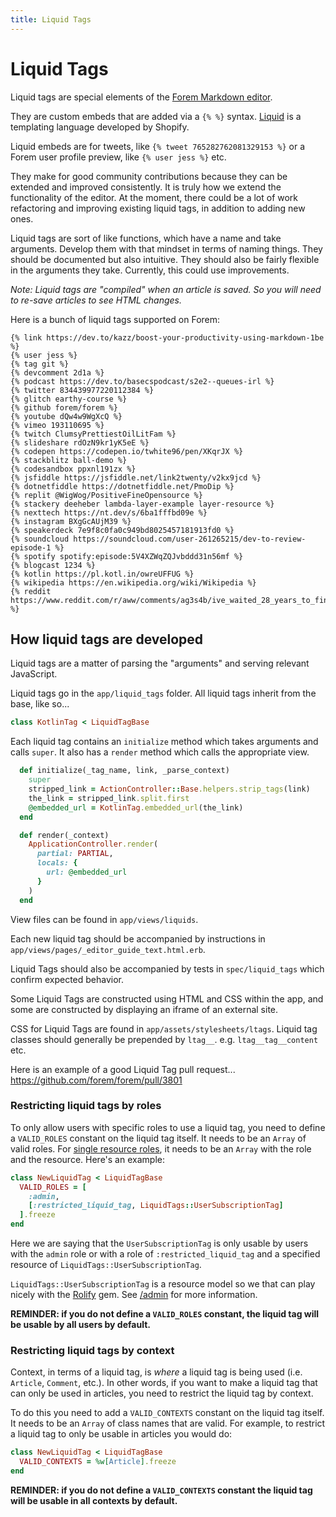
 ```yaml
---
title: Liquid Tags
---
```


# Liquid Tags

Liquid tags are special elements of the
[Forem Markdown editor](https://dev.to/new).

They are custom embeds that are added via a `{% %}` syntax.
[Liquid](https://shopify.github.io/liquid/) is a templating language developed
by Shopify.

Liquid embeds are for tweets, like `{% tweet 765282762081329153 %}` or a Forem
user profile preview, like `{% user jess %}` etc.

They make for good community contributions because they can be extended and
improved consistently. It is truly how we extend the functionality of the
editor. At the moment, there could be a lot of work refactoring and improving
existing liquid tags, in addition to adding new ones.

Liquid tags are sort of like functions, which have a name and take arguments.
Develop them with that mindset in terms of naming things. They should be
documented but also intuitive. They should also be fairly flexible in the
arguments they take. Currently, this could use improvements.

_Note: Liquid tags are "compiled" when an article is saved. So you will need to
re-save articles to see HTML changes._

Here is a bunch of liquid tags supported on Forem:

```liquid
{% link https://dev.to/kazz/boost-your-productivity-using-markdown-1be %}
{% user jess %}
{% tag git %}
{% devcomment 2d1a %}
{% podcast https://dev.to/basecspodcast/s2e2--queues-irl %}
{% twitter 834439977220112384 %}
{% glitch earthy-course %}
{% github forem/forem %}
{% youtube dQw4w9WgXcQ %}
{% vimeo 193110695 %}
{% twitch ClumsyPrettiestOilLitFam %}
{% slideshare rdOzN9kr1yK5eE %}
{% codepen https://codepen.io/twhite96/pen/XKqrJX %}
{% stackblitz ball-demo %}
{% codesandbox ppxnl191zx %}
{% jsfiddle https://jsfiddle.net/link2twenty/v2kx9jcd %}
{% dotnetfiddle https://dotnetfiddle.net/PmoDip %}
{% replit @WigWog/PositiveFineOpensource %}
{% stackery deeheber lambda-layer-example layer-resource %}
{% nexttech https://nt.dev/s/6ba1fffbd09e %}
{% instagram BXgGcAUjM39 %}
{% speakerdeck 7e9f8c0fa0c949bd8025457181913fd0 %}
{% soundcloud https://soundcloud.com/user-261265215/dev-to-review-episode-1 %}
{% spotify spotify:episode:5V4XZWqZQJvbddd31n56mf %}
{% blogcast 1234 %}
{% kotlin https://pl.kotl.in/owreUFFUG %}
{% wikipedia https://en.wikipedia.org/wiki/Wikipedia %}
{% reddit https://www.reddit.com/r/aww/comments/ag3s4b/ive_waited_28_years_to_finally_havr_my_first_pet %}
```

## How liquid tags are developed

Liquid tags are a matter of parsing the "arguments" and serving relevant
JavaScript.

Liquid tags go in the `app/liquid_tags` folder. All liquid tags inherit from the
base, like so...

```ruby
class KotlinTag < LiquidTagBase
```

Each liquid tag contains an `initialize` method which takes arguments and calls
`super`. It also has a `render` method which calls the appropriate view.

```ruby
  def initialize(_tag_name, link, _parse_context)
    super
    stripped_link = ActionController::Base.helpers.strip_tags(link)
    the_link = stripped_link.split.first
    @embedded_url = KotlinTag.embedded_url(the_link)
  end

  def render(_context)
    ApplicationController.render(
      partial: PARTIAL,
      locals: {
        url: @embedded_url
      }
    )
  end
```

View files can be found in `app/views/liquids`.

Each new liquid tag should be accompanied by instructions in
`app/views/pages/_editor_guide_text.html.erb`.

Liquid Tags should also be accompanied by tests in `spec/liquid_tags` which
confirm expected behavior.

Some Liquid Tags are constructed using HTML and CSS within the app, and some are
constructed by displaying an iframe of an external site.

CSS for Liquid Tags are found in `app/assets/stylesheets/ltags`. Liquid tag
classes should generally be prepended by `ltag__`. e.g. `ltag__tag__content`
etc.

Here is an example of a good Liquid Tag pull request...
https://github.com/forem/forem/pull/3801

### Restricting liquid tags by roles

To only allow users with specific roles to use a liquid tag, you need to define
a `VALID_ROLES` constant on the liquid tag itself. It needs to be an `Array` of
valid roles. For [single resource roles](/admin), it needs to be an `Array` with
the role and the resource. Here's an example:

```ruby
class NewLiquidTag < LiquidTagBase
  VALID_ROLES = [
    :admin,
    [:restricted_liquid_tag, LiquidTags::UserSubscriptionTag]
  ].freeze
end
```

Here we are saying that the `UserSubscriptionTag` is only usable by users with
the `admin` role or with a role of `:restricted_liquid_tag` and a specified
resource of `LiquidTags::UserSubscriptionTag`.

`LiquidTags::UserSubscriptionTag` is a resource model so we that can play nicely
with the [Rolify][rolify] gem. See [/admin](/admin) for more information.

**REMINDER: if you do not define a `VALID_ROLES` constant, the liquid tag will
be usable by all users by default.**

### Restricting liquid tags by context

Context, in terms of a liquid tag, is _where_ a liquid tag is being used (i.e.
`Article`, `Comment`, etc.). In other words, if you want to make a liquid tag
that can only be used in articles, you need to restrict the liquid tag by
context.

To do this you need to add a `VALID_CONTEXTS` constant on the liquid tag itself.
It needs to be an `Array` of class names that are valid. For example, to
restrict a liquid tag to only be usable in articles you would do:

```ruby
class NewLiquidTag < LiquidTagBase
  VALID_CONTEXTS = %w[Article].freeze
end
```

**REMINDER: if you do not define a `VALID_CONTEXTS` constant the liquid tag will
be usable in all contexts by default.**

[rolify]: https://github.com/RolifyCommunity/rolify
____
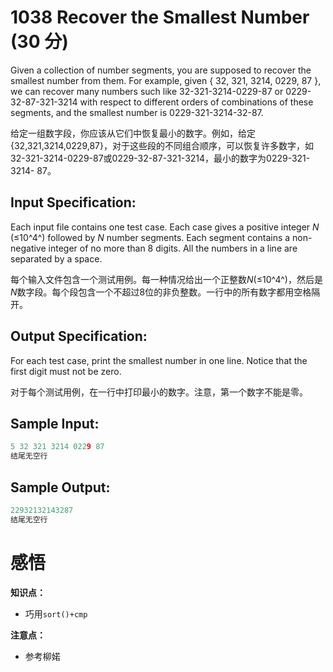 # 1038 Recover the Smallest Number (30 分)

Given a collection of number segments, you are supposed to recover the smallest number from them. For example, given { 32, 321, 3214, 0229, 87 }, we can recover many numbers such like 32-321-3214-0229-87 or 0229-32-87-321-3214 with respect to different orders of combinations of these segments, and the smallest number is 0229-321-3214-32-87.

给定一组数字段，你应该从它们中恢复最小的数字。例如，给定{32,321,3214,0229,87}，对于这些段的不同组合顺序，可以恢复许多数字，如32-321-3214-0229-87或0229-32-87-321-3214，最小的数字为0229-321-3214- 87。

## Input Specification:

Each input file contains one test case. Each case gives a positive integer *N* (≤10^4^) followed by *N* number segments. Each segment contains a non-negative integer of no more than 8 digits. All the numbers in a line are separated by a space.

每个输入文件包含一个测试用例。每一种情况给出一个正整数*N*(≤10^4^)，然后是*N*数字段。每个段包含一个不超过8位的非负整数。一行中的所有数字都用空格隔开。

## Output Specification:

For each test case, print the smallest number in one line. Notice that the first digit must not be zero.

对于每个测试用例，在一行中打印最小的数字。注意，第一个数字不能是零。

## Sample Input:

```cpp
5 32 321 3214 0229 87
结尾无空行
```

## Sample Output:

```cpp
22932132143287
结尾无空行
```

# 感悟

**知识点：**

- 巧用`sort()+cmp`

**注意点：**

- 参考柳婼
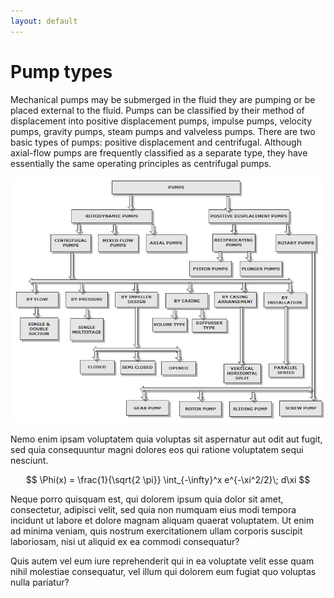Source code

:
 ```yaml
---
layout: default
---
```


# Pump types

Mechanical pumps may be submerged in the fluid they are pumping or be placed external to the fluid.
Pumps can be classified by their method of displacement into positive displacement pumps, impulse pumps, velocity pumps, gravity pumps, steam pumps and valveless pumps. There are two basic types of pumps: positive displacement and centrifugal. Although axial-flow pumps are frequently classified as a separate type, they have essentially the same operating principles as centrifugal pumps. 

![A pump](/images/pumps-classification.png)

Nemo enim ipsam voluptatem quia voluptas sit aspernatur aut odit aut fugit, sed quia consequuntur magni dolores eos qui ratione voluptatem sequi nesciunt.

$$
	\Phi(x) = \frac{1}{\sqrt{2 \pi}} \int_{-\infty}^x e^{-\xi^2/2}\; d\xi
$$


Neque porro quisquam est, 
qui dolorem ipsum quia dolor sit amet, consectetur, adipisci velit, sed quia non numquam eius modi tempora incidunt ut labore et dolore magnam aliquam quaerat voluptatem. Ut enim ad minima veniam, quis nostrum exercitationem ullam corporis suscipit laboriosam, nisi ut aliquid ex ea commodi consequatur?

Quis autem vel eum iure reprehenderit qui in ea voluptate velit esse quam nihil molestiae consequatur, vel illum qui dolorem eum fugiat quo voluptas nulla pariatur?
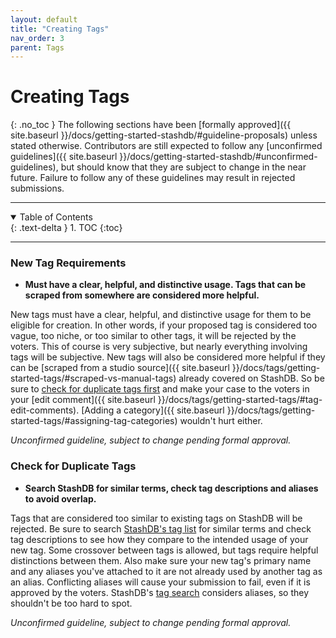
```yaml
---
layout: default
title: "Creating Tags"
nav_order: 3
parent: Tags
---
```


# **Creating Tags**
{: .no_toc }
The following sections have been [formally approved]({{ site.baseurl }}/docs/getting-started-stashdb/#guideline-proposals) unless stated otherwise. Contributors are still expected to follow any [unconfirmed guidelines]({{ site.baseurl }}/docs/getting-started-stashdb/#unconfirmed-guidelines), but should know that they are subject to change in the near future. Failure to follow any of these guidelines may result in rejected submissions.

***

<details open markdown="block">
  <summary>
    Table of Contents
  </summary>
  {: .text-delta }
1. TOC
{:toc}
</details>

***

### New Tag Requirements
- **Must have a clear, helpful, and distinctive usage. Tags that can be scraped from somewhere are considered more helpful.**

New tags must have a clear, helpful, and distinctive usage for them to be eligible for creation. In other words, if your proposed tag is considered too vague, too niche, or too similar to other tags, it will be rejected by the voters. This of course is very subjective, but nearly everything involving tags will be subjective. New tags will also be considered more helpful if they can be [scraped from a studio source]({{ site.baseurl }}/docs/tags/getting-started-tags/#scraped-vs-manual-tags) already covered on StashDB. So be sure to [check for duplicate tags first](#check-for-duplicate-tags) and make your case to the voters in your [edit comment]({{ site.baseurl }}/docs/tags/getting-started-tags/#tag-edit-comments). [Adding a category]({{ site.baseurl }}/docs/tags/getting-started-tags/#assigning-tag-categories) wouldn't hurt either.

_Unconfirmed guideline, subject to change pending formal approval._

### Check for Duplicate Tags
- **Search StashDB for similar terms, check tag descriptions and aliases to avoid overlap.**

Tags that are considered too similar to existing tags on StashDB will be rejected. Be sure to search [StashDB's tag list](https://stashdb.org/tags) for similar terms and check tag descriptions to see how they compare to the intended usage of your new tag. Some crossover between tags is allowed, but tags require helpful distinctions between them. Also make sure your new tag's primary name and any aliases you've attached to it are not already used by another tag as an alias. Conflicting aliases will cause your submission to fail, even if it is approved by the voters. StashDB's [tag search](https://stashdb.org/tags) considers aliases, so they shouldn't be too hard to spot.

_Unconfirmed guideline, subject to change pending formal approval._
____
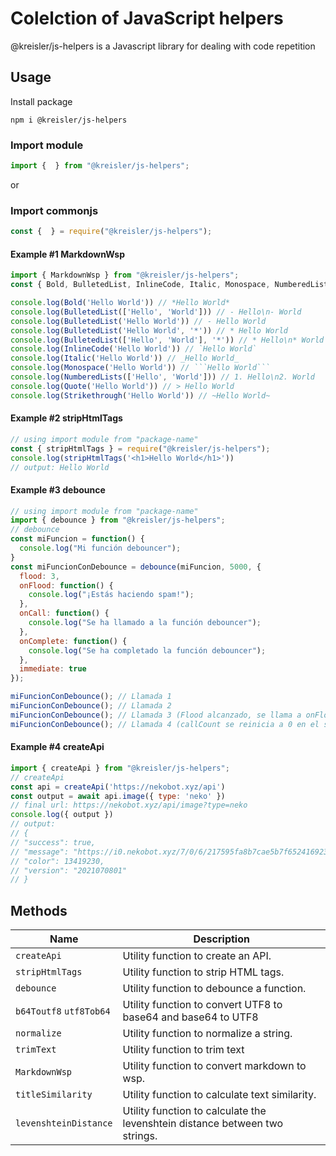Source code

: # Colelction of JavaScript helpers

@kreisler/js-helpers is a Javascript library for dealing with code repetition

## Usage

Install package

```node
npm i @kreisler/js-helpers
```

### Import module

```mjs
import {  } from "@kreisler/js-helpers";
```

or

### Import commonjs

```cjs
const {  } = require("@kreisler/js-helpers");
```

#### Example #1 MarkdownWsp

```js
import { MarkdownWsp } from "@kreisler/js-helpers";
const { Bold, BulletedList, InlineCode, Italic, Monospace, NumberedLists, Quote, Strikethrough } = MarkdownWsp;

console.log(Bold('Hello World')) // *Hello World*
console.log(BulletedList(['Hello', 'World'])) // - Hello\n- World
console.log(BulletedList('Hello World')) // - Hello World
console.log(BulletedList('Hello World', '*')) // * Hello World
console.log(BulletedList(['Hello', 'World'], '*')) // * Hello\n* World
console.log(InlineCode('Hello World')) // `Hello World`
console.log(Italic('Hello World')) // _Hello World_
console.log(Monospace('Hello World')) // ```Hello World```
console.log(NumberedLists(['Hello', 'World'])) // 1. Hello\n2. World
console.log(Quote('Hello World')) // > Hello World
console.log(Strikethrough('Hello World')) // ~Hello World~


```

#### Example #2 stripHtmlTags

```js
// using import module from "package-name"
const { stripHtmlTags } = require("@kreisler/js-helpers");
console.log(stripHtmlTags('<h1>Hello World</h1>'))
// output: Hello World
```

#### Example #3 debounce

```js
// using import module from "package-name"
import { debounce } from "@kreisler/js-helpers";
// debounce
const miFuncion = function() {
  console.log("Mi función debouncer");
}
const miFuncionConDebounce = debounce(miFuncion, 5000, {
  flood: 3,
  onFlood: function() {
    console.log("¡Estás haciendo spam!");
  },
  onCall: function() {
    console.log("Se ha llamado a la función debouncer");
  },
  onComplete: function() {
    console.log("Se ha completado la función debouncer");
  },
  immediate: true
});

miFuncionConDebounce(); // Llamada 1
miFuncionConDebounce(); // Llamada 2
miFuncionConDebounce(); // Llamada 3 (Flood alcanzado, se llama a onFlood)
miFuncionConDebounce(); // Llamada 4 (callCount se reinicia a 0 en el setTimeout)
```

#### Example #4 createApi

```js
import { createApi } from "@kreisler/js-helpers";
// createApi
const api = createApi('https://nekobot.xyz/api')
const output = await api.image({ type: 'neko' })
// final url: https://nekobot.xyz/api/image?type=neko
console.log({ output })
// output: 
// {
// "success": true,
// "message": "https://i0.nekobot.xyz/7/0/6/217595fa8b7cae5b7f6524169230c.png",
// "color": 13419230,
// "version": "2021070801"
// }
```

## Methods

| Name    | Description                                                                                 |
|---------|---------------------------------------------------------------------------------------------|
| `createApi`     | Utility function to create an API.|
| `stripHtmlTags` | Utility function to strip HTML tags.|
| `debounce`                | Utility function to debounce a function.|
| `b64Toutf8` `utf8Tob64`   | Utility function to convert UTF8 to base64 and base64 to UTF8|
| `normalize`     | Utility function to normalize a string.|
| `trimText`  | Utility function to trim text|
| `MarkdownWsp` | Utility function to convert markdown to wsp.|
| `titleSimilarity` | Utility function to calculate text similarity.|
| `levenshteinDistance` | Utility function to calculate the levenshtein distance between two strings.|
____
WHAT THE EXERCISE ASKS:
Using the data above, repeat exactly the lines that begin at the line with "tag itself. It" and end at the line with "can play nicely", both ends included.

EXERCISE OUTPUT:
a `VALID_ROLES` constant on the liquid tag itself. It needs to be an `Array` of
valid roles. For [single resource roles](/admin), it needs to be an `Array` with
the role and the resource. Here's an example:

```ruby
class NewLiquidTag < LiquidTagBase
  VALID_ROLES = [
    :admin,
    [:restricted_liquid_tag, LiquidTags::UserSubscriptionTag]
  ].freeze
end
```

Here we are saying that the `UserSubscriptionTag` is only usable by users with
the `admin` role or with a role of `:restricted_liquid_tag` and a specified
resource of `LiquidTags::UserSubscriptionTag`.

`LiquidTags::UserSubscriptionTag` is a resource model so we that can play nicely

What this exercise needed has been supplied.